Directions: Go to the line that contains "## Skripte der Vorjahre" and extract it along with every line after it, exactly, through the end of the data below.

[Stored data]

○ ○ ○ ○ ○ ○ ○

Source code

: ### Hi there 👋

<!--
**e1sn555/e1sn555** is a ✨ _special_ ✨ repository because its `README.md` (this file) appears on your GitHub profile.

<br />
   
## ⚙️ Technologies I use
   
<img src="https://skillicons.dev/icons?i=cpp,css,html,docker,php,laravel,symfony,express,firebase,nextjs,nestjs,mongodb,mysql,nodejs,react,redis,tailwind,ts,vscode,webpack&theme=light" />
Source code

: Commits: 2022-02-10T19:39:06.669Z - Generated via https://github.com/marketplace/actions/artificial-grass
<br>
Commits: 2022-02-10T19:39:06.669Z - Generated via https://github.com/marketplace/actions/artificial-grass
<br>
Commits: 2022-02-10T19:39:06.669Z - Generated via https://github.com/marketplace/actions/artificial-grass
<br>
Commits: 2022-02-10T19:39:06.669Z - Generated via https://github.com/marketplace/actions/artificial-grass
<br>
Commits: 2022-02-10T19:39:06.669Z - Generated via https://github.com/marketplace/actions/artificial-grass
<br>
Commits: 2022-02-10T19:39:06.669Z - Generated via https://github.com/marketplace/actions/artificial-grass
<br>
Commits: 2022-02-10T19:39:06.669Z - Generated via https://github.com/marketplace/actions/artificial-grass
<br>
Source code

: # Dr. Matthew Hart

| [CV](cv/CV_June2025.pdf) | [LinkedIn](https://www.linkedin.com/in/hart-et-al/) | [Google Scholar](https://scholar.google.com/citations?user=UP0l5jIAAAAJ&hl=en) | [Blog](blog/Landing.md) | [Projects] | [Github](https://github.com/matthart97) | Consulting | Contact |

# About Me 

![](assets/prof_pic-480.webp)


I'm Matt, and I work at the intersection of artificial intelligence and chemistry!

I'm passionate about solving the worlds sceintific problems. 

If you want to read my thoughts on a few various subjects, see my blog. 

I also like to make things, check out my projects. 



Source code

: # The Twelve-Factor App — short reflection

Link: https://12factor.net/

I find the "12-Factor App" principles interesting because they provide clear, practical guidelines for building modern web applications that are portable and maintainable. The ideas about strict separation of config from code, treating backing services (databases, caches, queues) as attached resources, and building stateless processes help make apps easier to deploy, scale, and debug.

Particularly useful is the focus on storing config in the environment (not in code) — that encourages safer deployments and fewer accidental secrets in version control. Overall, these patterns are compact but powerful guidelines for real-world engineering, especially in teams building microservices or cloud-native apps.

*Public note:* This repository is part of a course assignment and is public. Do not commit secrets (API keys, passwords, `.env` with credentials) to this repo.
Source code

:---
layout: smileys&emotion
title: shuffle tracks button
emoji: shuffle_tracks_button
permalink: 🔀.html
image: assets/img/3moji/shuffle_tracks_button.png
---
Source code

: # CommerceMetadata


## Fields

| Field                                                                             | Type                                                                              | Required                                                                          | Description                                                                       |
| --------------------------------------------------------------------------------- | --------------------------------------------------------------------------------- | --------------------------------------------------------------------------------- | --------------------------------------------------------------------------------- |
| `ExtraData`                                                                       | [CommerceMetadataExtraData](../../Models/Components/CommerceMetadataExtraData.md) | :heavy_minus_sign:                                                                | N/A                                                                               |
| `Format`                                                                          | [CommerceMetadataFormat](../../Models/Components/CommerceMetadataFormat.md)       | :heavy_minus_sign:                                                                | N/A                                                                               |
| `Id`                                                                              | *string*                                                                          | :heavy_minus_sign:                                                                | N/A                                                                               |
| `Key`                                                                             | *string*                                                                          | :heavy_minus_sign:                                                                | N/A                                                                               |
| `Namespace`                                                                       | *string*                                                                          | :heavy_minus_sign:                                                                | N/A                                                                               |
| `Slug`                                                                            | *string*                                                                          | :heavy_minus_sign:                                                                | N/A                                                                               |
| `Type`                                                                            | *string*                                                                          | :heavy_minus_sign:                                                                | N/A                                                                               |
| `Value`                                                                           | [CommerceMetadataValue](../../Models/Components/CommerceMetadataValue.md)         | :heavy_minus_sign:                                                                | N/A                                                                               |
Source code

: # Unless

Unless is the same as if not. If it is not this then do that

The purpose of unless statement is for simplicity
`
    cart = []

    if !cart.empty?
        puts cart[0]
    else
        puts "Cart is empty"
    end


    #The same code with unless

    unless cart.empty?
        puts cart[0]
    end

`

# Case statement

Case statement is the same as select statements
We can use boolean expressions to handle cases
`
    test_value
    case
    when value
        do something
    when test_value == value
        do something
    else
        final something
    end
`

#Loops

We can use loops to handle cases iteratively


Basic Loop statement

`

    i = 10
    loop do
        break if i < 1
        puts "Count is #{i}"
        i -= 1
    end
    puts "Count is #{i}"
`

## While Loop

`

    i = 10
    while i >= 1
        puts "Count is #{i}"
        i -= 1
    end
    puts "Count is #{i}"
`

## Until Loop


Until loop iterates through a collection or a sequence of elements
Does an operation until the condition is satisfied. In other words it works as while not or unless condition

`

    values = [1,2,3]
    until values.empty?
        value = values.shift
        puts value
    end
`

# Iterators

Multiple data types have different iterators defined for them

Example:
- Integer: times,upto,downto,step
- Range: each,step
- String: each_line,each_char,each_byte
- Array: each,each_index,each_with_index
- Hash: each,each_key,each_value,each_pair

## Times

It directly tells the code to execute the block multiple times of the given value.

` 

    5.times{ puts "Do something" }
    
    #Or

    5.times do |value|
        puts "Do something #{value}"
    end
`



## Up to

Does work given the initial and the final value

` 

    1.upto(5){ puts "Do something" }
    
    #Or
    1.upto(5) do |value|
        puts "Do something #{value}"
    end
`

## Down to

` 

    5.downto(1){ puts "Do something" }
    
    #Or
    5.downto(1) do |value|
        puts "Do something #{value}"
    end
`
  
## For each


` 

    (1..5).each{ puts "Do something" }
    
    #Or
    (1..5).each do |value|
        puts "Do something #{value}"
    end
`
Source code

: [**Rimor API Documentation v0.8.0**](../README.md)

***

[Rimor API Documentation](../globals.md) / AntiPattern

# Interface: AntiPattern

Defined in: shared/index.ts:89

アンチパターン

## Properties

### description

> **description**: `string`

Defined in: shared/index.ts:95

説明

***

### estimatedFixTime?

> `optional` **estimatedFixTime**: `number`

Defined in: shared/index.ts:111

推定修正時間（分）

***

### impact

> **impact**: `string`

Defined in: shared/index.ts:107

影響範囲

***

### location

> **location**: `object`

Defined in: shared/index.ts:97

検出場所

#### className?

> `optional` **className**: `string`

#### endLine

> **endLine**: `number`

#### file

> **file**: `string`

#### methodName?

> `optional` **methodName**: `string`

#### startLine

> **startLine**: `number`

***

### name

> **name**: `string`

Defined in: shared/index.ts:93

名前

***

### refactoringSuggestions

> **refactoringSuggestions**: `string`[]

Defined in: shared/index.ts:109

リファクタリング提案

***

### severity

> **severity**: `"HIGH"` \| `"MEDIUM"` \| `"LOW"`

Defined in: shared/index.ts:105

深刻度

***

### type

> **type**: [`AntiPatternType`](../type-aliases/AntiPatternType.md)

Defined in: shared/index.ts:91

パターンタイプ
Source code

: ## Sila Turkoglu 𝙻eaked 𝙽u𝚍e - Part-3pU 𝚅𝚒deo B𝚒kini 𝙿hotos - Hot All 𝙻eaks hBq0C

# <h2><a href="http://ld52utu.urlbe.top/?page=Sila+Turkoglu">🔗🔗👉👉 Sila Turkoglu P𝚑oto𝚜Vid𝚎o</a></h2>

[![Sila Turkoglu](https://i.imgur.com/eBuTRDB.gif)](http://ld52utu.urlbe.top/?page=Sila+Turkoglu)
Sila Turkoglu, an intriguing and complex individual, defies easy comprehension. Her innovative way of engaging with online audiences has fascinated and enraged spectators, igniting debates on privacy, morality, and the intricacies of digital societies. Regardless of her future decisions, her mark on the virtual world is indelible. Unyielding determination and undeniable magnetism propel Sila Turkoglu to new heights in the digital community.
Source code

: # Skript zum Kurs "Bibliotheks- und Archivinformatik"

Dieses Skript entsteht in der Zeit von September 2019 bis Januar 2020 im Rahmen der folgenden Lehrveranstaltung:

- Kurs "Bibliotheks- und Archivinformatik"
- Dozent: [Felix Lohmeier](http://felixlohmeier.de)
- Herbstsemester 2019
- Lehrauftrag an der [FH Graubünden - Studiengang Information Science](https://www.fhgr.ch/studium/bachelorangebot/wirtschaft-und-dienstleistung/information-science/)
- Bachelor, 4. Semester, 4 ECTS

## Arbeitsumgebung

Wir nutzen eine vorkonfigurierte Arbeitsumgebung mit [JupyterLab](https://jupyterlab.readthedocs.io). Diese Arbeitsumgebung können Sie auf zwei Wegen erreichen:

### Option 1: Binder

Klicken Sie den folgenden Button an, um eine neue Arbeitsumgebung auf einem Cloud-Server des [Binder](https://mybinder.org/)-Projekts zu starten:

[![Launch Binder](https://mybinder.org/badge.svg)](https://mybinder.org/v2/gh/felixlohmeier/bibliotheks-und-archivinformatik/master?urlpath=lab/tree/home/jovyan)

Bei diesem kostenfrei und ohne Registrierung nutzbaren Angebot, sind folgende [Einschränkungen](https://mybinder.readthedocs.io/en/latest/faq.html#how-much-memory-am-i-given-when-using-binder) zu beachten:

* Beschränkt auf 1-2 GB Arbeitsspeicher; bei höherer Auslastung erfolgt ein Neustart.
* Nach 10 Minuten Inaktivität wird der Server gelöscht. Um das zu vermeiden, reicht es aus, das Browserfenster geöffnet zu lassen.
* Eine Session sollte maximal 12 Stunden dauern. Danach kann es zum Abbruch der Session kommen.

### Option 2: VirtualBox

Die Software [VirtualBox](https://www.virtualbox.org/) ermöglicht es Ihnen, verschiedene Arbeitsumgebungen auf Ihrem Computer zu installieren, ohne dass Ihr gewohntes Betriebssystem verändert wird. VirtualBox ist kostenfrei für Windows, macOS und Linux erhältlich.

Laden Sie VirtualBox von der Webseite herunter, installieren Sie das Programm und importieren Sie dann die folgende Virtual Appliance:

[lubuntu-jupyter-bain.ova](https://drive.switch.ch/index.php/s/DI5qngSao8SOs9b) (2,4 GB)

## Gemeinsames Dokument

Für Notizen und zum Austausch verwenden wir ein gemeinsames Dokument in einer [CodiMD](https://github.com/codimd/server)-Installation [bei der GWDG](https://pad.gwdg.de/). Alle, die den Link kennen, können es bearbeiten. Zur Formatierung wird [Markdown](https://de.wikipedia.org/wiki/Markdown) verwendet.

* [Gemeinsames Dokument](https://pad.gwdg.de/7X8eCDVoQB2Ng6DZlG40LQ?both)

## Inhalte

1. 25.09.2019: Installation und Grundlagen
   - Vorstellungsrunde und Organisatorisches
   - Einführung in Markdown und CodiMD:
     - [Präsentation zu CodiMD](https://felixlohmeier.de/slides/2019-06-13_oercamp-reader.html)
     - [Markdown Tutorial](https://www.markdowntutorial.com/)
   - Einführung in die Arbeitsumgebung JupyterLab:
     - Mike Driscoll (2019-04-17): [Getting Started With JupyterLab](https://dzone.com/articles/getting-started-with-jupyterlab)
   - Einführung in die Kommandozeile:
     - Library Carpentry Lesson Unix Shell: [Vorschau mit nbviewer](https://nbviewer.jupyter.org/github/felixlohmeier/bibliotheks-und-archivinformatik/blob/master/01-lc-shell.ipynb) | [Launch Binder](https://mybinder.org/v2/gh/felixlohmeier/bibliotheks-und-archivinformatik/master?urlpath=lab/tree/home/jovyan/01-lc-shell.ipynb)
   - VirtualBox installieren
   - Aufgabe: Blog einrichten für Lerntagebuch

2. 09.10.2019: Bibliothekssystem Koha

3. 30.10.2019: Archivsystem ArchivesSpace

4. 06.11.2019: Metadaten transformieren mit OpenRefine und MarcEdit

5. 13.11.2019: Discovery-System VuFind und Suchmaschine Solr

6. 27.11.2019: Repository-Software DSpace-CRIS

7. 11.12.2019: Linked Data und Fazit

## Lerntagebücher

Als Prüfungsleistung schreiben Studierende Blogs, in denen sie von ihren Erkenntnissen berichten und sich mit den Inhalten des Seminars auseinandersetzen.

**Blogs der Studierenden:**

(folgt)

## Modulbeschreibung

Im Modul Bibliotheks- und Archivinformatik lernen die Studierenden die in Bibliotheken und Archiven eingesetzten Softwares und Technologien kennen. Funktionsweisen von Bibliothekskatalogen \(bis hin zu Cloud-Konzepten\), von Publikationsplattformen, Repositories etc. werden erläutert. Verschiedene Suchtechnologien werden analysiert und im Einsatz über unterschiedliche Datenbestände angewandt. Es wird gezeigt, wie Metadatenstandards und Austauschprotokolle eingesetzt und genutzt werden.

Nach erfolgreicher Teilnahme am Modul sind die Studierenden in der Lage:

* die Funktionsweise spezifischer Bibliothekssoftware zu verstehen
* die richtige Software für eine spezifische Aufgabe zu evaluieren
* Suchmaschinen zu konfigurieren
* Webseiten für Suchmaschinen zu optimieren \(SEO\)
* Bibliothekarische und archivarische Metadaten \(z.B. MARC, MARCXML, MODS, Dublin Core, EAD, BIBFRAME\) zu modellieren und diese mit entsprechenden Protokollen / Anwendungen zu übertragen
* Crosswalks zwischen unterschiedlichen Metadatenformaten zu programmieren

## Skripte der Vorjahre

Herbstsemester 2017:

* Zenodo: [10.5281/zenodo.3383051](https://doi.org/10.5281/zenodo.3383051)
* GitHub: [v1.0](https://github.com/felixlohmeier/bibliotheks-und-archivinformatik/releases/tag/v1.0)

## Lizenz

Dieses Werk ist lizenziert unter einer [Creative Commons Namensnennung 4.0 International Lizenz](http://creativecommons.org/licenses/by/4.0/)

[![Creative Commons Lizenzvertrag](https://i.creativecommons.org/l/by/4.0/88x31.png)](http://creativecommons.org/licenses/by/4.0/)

○ ○ ○ ○ ○ ○ ○

Answer section:
## Skripte der Vorjahre

Herbstsemester 2017:

* Zenodo: [10.5281/zenodo.3383051](https://doi.org/10.5281/zenodo.3383051)
* GitHub: [v1.0](https://github.com/felixlohmeier/bibliotheks-und-archivinformatik/releases/tag/v1.0)

## Lizenz

Dieses Werk ist lizenziert unter einer [Creative Commons Namensnennung 4.0 International Lizenz](http://creativecommons.org/licenses/by/4.0/)

[![Creative Commons Lizenzvertrag](https://i.creativecommons.org/l/by/4.0/88x31.png)](http://creativecommons.org/licenses/by/4.0/)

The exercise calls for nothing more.